Paddy Cullinan was born in 1938 in Jerusalem, where his father was an executive of the Shell Oil Company.

Ct PJF Cullinan
Ct PJF Cullinan

He was educated at Wellington, where he excelled at sport, representing the college in rugby, boxing, squash, fives and athletics.

In 1957 Paddy was called up for National Service and ordered to report for training with the ‘Skins’ at Catterick.

On arrival at the station with other hapless recruits, he was delighted to find Nick Ansell, then a newly commissioned officer but later to become a major general, in charge of the meeting party.

Since Nick had been a friend at Wellington, Paddy greeted with him a cheery ‘Nick, old boy, great to see you!’ To which he received the brisk retort ‘Get yourself in the back of that truck, Cullinan, and look sharp about it. And don’t forget, in future, you call me Sir!’

Thus Paddy was introduced to the harsh realities of Army life.

After Catterick and Mons OCS, Paddy was commissioned into the 8th King’s Royal Irish Hussars, stationed at Luneburg, an hour or so from the still heavily war-ravaged city of Hamburg, with its seedy Lily Marlene style nightlife.

He joined ‘B’ Squadron then commanded by the genial Peter Ford, with the redoubtable and grizzled veteran SSM Peart running the show. As a young officer, I recall telephoning the ‘B’ Squadron office to be answered by Mr Peart with the words ‘I am saluting now Sir!’. This is said with heavy irony!

Paddy was a popular, party-loving officer and as at Wellington, his sporting abilities soon found him in the Regimental teams for rugby, boxing, golf (handicap 7) and squash.

Following the amalgamation of the 4th and 8th Hussars, Paddy left the Queen’s Royal Irish Hussars in 1959 and joined AJ Pryor and Co, a small firm of city stockbrokers.

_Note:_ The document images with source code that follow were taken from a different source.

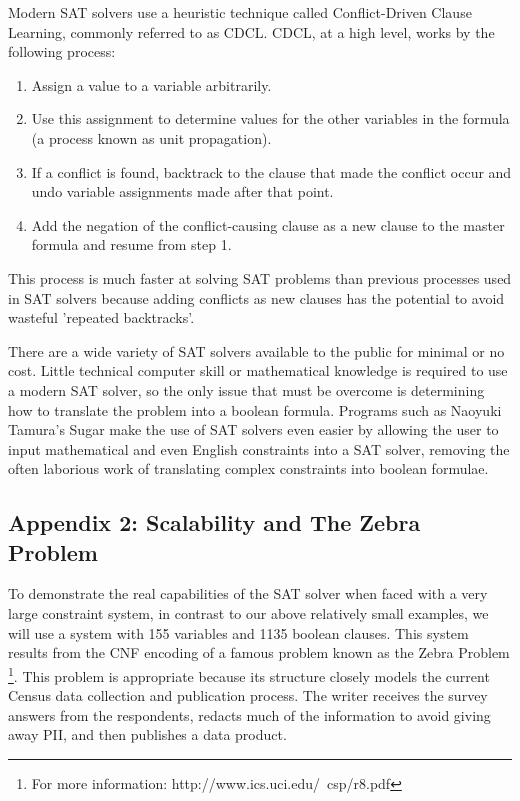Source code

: \documentclass[jou,apacite]{apa6}
\begin{document}
Modern SAT solvers use a heuristic technique called Conflict-Driven Clause Learning, commonly referred to as CDCL. CDCL, at a high level, works by the following process:

\begin{enumerate}

\item Assign a value to a variable arbitrarily.
\item Use this assignment to determine values for the other variables in the formula (a process known as unit propagation).
\item If a conflict is found, backtrack to the clause that made the conflict occur and undo variable assignments made after that point.
\item Add the negation of the conflict-causing clause as a new clause to the master formula and resume from step 1.

\end{enumerate}

This process is much faster at solving SAT problems than previous processes used in SAT solvers because adding conflicts as new clauses has the potential to avoid wasteful 'repeated backtracks'.

There are a wide variety of SAT solvers available to the public for minimal or no cost. Little technical computer skill or mathematical knowledge is required to use a modern SAT solver, so the only issue that must be overcome is determining how to translate the problem into a boolean formula. Programs such as Naoyuki Tamura's Sugar make the use of SAT solvers even easier by allowing the user to input mathematical and even English constraints into a SAT solver, removing the often laborious work of translating complex constraints into boolean formulae.

\subsection{Appendix 2: Scalability and The Zebra Problem}

To demonstrate the real capabilities of the SAT solver when faced with a very large constraint system, in contrast to our above relatively small examples, we will use a system with 155 variables and 1135 boolean clauses. This system results from the CNF encoding of a famous problem known as the Zebra Problem \footnote{For more information: http://www.ics.uci.edu/~csp/r8.pdf}.
This problem is appropriate because its structure closely models the current Census data collection and publication process. The writer receives the survey answers from the respondents, redacts much of the information to avoid giving away PII, and then publishes a data product.
\end{document}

There his ability to charm and entertain clients over long bibulous lunches, led to a lucrative career, until the great crash of 1973 when the FT Index sank to about 150, and AJ Pryor went into liquidation.

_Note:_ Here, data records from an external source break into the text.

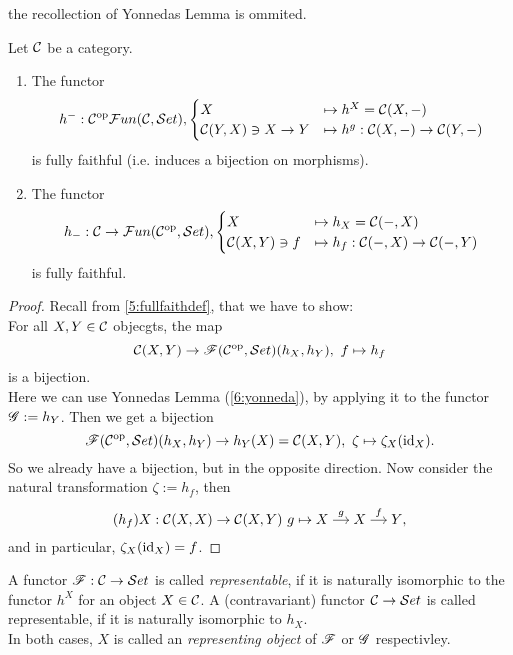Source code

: \coms the recollection of Yonnedas Lemma is ommited.\come
\begin{thm}
  Let $\mathcal{C}$ be a category.
  \begin{enumerate}
  \item The functor 
  \[
  h^{\mathrm{-}}:\mathcal{C}^{\mathrm{op}}\mathcal{F}un(\mathcal{C},\mathcal{S}et),\begin{cases}X&\mapsto h^X=\mathcal{C}(X,-)\\
  \mathcal{C}(Y,X)\ni X\to Y&\mapsto h^g:\mathcal{C}(X,-)\to \mathcal{C}(Y,-)\end{cases}
  \]
  is fully faithful (\coms i.e. induces a bijection on morphisms\come).
  \item The functor
  \[
  h_{\mathrm{-}}:\mathcal{C}\to \mathcal{F}un(\mathcal{C}^{\mathrm{op}},\mathcal{S}et), \begin{cases}X&\mapsto h_X=\mathcal{C}(-,X)\\
  \mathcal{C}(X,Y)\ni f&\mapsto h_f:\mathcal{C}(-,X)\to \mathcal{C}(-,Y)
  \end{cases}
  \]
  is fully faithful.
  \end{enumerate}
\end{thm}

\begin{proof}
    Recall from \cref{5:fullfaithdef}, that we have to show:\\
    For all $X,Y\in \mathcal{C}$ objecgts, the map 
    \[
    \mathcal{C}(X,Y)\to \mathscr{F}(\mathcal{C}^{\mathrm{op}},\mathcal{S}et)(h_X,h_Y),~f\mapsto h_f
    \]
    is a bijection.\\
    Here we can use Yonnedas Lemma (\cref{6:yonneda}), by applying it to the functor $\mathscr{G}:= h_Y$. Then we get a bijection
    \[
    \mathscr{F}(\mathcal{C}^{\mathrm{op}},\mathcal{S}et)(h_X,h_Y) \to h_Y(X) = \mathcal{C}(X,Y),~ \zeta \mapsto \zeta_X(\operatorname{id}_X).
    \]
    So we already have a bijection, but in the opposite direction. Now consider the natural transformation $\zeta:=h_f$, then 
    \[
    (h_f)X: \ccat(X,X)\to \ccat(X,Y)~g\mapsto \begin{tikzcd}[cramped, sep=small] X\ar{r}{g}&X\ar{r}{f}&Y\end{tikzcd},
    \]
    and in particular, $\zeta_X(\operatorname{id}_X)=f$.
 \end{proof}

\begin{defn}
    A functor $\mathscr{F}:\mathcal{C}\to\mathcal{S}et$ is called \emph{representable}, if it is naturally isomorphic to the functor $h^X$ for an object $X\in \mathcal{C}$. A (contravariant) functor $\mathcal{C}\to \mathcal{S}et$ is called representable, if it is naturally isomorphic to $h_X$.\\
    In both cases, $X$ is called an \emph{representing object}  of $\mathscr{F}$ or $\mathscr{G}$ respectivley.
\end{defn}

At this point, Paddy and his elder brother Peter, an ex-Royal Marine who had been in advertising, decided to make a completely fresh start and they bought the Mill House Inn in Trebarwith, north Cornwall.

In due course, the brothers went their separate ways, and Paddy moved to south Cornwall where he took over the tenancy of the New Inn at Manaccan, near the Helford River.

On reflection, it might be said that Paddy’s years as a publican were noted for none-too close attention to official opening hours, and an enthusiastic enjoyment of the products with which his bar was well stocked.

Unfortunately, the latter eventually took a severe toll on his health, and he retired to a house in Falmouth, where he enjoyed the company of his devoted partner Margaret, his dogs and visits to the local pub and bridge club.